» Input for this task:
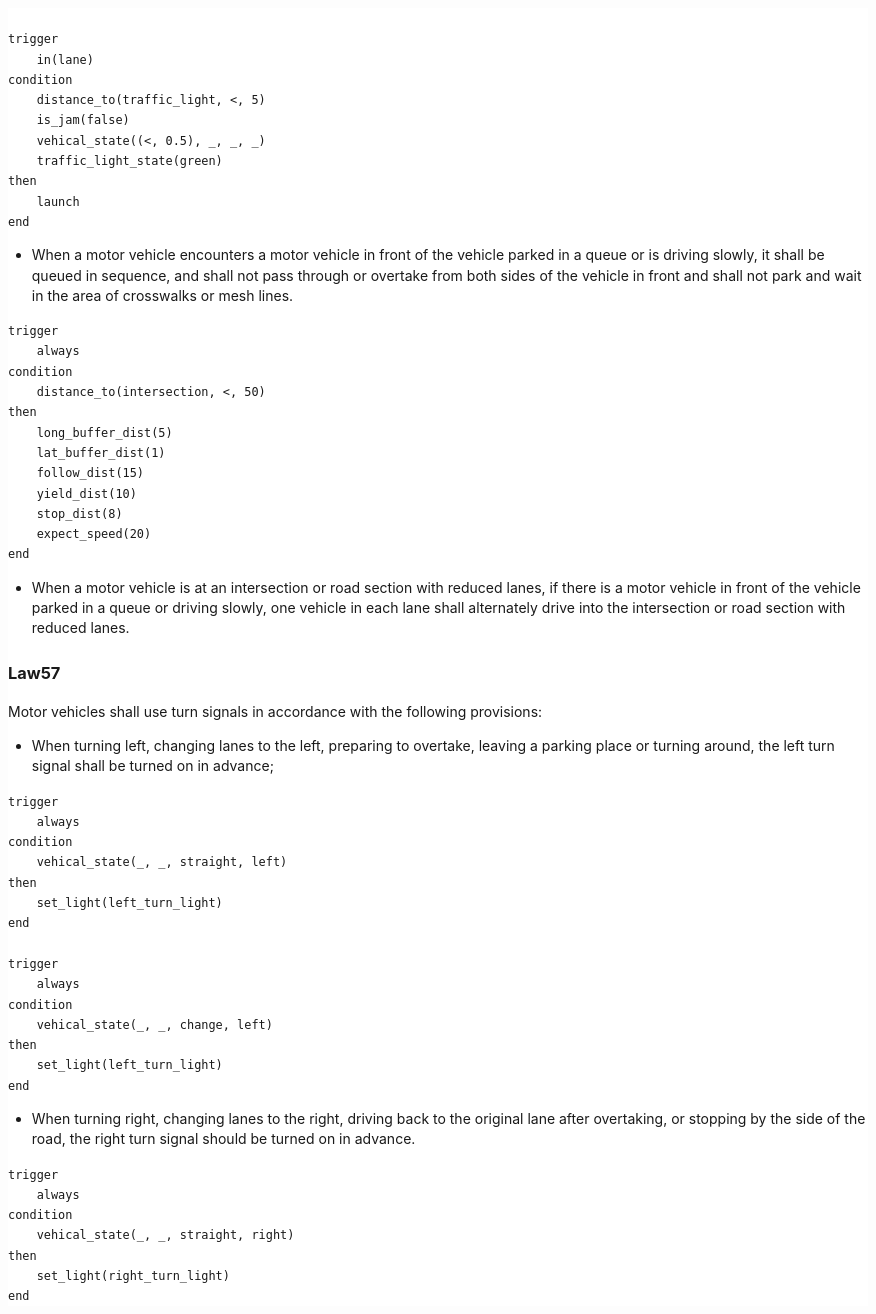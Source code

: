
 ```

trigger
    in(lane)
condition
    distance_to(traffic_light, <, 5)
    is_jam(false)
    vehical_state((<, 0.5), _, _, _)
    traffic_light_state(green)
then
    launch
end
```
* When a motor vehicle encounters a motor vehicle in front of the vehicle parked in a queue or is driving slowly, it shall be queued in sequence, and shall not pass through or overtake from both sides of the vehicle in front and shall not park and wait in the area of crosswalks or mesh lines.
```
trigger
    always
condition
    distance_to(intersection, <, 50)
then
    long_buffer_dist(5)
    lat_buffer_dist(1)
    follow_dist(15)
    yield_dist(10)
    stop_dist(8)
    expect_speed(20)
end
```
* When a motor vehicle is at an intersection or road section with reduced lanes, if there is a motor vehicle in front of the vehicle parked in a queue or driving slowly, one vehicle in each lane shall alternately drive into the intersection or road section with reduced lanes.
### Law57
Motor vehicles shall use turn signals in accordance with the following provisions:
* When turning left, changing lanes to the left, preparing to overtake, leaving a parking place or turning around, the left turn signal shall be turned on in advance;
```
trigger
    always
condition
    vehical_state(_, _, straight, left)
then
    set_light(left_turn_light)
end

trigger
    always
condition
    vehical_state(_, _, change, left)
then
    set_light(left_turn_light)
end
```
* When turning right, changing lanes to the right, driving back to the original lane after overtaking, or stopping by the side of the road, the right turn signal should be turned on in advance.
```
trigger
    always
condition
    vehical_state(_, _, straight, right)
then
    set_light(right_turn_light)
end
```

» Your assignment: Where a line of the data contains "turned", include it in the tally, and answer with the tally alone.

» Output below: 2